(Records from a collection)
────────────────────────────────────────

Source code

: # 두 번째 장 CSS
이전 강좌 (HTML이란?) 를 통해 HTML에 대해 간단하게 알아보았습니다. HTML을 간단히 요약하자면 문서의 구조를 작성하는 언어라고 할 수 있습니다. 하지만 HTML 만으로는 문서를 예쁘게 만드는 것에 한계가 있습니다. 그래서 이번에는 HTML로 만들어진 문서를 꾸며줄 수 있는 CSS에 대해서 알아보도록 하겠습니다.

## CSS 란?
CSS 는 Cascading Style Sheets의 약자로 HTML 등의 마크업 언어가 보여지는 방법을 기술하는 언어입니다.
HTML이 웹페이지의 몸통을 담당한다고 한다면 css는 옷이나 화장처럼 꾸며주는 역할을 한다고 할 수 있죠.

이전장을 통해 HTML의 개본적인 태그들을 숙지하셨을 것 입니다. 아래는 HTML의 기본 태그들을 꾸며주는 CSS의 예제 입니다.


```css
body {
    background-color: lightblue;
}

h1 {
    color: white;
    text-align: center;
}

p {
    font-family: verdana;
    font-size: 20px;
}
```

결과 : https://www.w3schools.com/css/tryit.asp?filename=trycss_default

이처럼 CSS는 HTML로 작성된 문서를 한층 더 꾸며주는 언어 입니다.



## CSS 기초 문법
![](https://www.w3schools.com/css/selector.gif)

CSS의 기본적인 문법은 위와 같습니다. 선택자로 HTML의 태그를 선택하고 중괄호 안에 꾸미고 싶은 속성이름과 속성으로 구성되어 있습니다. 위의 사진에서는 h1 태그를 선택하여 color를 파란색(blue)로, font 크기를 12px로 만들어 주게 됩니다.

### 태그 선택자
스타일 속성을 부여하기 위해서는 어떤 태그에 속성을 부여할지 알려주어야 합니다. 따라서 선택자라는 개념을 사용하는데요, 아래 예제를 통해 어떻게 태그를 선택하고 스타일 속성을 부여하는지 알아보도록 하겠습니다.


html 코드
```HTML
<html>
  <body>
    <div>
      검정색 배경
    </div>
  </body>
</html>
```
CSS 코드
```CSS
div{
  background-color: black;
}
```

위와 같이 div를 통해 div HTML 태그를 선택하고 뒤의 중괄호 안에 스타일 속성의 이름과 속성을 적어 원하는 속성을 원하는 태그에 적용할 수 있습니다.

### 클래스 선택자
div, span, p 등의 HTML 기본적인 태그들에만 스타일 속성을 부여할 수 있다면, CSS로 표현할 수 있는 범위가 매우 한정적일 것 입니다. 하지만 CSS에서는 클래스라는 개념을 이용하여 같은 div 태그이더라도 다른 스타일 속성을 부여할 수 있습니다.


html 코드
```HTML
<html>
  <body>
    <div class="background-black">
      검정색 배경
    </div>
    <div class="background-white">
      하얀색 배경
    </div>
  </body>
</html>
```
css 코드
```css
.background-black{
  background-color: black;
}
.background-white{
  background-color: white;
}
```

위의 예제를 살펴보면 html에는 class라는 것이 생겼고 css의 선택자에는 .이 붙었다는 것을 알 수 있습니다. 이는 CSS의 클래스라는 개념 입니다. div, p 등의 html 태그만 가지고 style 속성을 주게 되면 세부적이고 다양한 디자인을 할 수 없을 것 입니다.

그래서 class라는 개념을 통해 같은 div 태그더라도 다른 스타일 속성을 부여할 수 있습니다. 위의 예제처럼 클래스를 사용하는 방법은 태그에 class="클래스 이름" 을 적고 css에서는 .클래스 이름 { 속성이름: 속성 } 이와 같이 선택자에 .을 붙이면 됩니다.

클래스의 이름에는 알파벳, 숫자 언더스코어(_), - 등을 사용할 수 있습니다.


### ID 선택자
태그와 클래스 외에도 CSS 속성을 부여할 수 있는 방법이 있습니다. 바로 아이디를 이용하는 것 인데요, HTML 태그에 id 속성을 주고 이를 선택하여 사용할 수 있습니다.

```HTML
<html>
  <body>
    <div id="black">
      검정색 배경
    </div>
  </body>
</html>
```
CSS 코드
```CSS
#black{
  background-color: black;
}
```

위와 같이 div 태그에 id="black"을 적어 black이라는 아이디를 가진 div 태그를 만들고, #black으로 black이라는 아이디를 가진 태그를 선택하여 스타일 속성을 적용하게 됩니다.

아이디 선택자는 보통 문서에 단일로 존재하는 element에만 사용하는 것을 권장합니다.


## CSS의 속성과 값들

────────────────────────────────────────

INSTRUCTIONS TO FOLLOW: Show all lines in the entries above where the string "HTML로" appears.

EXERCISE SOLUTION:
이전 강좌 (HTML이란?) 를 통해 HTML에 대해 간단하게 알아보았습니다. HTML을 간단히 요약하자면 문서의 구조를 작성하는 언어라고 할 수 있습니다. 하지만 HTML 만으로는 문서를 예쁘게 만드는 것에 한계가 있습니다. 그래서 이번에는 HTML로 만들어진 문서를 꾸며줄 수 있는 CSS에 대해서 알아보도록 하겠습니다.
이처럼 CSS는 HTML로 작성된 문서를 한층 더 꾸며주는 언어 입니다.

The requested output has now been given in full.